Your particular outcomes might demonstrate variance provided the stochastic nature of the learning algorithm. Take up running the instance a few times.
In this scenario, we can observe that we accomplished slightly improved outcomes than the default 3.379 v. 3.382. Ignore the sign, the library makes the MAE negative for optimization purposes.
We can observe that the model allocated an alpha weight of 0.51 to the penalty.
MAE: -3.379
Config: {‘alpha’: 0.51}
The scikit-learn library also furnishes a built-in variant of the algorithm that automatically identifies good hyperparameters through the RidgeCV class.
To leverage this class, it is fitted on the training dataset and leveraged to make a forecast. During the training procedure, it automatically tunes the hyperparameter values.
By default, the model will only evaluate the alpha values (0.1, 1.0, 10.0). We can modify this to a grid of values between 0 and 1 with a separation of 0.01 as we did on the prior instance by setting the “alphas” argument.
The instance below illustrates this.
1 2 3 4 5 6 7 8 9 10 11 12 13 14 15 16 17 18 | # use automatically configured the ridge regression algorithm from numpy import arange from pandas import read_csv from sklearn.linear_model import RidgeCV from sklearn.model_selection import RepeatedKFold # load the dataset url = ‘https://raw.githubusercontent.com/jbrownlee/Datasets/master/housing.csv’ dataframe = read_csv(url, header=None) data = dataframe.values X, y = data[:, :-1], data[:, -1] # define model evaluation method cv = RepeatedKFold(n_splits=10, n_repeats=3, random_state=1) # define model model = RidgeCV(alphas=arange(0, 1, 0.01), cv=cv, scoring=’neg_mean_absolute_error’) # fit model model.fit(X, y) # summarize chosen configuration print(‘alpha: %f’ % model.alpha_) |
Running the instance fits the model and finds out the hyperparameters that provide the best outcomes leveraging cross-validation.
Your particular results might demonstrate variance provided the stochastic nature of the learning algorithm. Try running the instance a few times.

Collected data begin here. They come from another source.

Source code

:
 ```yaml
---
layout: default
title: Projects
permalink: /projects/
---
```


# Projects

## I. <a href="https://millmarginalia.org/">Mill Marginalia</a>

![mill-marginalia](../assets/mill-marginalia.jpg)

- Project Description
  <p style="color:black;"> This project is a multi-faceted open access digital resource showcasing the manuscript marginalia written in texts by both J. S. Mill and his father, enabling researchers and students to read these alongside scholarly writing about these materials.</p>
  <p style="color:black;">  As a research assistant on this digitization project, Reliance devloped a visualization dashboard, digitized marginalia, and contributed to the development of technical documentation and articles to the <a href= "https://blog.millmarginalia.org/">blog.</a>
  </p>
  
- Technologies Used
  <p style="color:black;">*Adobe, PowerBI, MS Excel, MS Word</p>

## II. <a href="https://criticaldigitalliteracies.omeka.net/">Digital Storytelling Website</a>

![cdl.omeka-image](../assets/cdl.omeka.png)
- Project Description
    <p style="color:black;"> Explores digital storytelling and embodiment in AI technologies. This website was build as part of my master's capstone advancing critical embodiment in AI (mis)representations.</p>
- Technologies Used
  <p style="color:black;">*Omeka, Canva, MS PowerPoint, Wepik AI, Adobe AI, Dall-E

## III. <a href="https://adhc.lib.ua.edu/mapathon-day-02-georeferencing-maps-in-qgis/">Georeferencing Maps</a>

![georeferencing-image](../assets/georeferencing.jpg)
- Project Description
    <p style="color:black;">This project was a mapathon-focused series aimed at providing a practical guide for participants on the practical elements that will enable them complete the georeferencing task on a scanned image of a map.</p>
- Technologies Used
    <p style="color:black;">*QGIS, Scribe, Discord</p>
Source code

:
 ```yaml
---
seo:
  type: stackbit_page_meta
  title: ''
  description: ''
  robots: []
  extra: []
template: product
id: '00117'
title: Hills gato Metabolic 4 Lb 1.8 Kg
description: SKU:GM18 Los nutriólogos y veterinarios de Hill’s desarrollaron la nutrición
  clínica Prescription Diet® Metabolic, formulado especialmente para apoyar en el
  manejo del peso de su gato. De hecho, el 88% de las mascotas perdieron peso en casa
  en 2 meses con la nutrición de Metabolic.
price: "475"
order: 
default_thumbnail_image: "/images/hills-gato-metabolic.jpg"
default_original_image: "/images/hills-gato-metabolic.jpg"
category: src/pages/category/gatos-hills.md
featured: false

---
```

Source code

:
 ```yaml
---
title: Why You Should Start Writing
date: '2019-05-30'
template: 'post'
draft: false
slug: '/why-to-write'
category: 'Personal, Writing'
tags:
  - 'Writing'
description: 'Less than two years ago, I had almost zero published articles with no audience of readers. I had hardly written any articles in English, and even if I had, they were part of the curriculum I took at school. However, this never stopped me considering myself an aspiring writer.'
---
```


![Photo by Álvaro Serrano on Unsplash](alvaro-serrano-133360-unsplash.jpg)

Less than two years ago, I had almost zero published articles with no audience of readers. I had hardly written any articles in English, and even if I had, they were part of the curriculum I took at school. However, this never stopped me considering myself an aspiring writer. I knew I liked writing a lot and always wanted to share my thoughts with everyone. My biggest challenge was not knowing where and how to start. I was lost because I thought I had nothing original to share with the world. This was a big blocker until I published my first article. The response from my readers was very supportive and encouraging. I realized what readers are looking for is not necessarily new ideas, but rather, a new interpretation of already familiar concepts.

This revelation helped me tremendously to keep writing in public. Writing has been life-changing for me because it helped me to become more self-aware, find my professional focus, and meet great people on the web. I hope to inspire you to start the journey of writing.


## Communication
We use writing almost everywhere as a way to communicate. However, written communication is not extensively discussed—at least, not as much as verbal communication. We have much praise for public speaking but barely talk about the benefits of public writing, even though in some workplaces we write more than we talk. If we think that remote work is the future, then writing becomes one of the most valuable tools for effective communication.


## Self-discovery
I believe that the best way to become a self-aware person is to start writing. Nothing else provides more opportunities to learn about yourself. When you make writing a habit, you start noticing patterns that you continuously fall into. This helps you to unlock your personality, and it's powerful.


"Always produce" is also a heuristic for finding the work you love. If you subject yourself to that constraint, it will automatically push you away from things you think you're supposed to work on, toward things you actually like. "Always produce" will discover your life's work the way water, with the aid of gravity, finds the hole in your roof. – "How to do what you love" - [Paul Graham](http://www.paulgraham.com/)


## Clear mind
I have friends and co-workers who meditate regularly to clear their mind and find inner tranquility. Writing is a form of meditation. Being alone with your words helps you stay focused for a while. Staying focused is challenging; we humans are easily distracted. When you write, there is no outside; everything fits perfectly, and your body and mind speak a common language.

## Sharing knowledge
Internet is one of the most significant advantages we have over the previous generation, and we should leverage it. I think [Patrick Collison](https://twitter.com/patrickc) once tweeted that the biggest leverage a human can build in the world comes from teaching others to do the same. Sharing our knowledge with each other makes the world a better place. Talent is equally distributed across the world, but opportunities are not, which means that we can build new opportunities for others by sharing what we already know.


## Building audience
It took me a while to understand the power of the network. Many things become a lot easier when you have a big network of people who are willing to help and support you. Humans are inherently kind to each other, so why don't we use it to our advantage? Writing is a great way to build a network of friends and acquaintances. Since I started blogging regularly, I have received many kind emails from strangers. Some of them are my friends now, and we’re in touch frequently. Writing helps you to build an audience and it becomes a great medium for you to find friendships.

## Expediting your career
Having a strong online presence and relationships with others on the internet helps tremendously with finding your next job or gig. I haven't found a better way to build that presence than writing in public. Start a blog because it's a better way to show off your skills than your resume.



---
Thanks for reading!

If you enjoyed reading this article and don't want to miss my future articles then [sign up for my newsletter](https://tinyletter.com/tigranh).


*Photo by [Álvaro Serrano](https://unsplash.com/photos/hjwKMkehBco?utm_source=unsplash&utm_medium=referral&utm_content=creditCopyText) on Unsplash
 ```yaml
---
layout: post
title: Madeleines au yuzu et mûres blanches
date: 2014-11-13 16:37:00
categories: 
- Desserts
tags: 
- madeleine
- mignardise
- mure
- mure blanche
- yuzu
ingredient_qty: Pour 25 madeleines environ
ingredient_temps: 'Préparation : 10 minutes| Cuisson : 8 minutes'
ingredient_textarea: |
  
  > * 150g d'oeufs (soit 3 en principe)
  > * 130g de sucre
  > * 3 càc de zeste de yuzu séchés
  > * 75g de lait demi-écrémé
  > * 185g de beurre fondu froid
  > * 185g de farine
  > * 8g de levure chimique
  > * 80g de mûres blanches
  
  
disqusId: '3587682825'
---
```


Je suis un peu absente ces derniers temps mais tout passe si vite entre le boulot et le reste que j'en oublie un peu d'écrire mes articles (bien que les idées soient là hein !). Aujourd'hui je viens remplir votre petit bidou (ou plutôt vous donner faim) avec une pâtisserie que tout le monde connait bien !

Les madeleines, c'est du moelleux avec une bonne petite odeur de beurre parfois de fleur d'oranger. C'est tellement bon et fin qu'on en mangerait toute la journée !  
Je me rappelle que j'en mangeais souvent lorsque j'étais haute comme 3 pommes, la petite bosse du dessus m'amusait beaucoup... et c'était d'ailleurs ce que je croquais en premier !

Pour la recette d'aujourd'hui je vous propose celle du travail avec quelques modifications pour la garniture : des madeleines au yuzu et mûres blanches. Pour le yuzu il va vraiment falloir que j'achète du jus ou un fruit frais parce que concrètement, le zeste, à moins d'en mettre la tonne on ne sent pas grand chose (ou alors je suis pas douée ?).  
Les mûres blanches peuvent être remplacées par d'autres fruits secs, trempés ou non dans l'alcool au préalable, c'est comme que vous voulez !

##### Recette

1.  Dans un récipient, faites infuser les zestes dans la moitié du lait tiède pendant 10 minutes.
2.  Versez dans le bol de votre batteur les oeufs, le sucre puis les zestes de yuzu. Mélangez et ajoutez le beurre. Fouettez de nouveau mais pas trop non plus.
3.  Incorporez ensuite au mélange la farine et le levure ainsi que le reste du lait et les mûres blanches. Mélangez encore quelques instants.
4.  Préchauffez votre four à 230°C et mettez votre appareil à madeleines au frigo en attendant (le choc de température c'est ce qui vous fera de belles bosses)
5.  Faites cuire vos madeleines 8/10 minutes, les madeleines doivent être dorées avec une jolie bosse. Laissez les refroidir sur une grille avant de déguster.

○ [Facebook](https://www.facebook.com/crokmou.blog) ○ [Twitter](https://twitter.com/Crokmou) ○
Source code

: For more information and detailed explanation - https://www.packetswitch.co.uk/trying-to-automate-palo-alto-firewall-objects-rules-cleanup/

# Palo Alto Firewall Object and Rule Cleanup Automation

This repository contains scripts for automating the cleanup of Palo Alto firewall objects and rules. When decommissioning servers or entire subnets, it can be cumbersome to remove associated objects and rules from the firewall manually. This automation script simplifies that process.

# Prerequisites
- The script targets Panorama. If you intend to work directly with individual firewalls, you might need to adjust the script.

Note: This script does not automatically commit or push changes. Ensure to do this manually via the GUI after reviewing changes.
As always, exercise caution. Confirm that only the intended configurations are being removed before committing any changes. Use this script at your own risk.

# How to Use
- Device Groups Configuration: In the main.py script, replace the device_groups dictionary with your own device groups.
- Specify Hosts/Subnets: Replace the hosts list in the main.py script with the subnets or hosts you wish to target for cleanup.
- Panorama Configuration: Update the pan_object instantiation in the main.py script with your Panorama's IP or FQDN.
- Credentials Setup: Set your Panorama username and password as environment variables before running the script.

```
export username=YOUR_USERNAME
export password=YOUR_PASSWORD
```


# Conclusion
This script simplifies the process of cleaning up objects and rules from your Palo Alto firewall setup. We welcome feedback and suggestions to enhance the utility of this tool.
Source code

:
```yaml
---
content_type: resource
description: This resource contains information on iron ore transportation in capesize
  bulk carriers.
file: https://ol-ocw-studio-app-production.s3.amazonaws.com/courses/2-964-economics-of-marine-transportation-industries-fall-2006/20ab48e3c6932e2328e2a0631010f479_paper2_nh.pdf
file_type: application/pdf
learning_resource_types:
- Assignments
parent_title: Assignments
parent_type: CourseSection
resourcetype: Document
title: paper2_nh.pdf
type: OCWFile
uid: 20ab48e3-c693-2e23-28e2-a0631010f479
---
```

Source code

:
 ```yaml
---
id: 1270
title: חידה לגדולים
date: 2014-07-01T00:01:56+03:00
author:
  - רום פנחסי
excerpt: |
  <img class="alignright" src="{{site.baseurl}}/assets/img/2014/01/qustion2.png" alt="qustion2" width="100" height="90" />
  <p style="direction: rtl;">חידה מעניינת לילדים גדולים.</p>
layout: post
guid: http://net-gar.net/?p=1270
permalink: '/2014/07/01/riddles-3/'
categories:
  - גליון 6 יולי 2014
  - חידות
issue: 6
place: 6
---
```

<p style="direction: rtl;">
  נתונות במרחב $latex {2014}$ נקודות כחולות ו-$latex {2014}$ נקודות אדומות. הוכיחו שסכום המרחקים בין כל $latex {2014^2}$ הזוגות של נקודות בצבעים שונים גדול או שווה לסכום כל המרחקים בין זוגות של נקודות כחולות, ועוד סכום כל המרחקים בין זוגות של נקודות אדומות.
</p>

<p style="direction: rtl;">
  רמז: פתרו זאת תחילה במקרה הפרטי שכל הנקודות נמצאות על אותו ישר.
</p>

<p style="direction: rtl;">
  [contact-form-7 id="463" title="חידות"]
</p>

In this scenario, we can observe that the model selected the identical hyperparameter of alpha=0.51 that we identified through our manual grid search.
alpha: 0.510000
Further Reading
This portion of the blog provides additional resources on the subject if you are seeking to delve deeper.
Books
The Elements of Statistical Learning, 2016
Applied Predictive Modelling, 2013.
APIs
sklearn.linear_model.Ridge API
sklearn.linear_model.RidgeCV API
Linear Models, scikit-learn
Articles
Tikhonov regularization, Wikipedia
Conclusion
In this guide, you found out how to develop and assess Ridge Regression models in Python.
Particularly, you learned:
- Ridge Regression being an extension of linear regression that includes a regularization penalty to the loss function during training.
- How to assess a Ridge Regression model and leverage a final model to make forecasts for fresh data.
- How to configure the Ridge Regression model for a fresh dataset through grid search and automatically.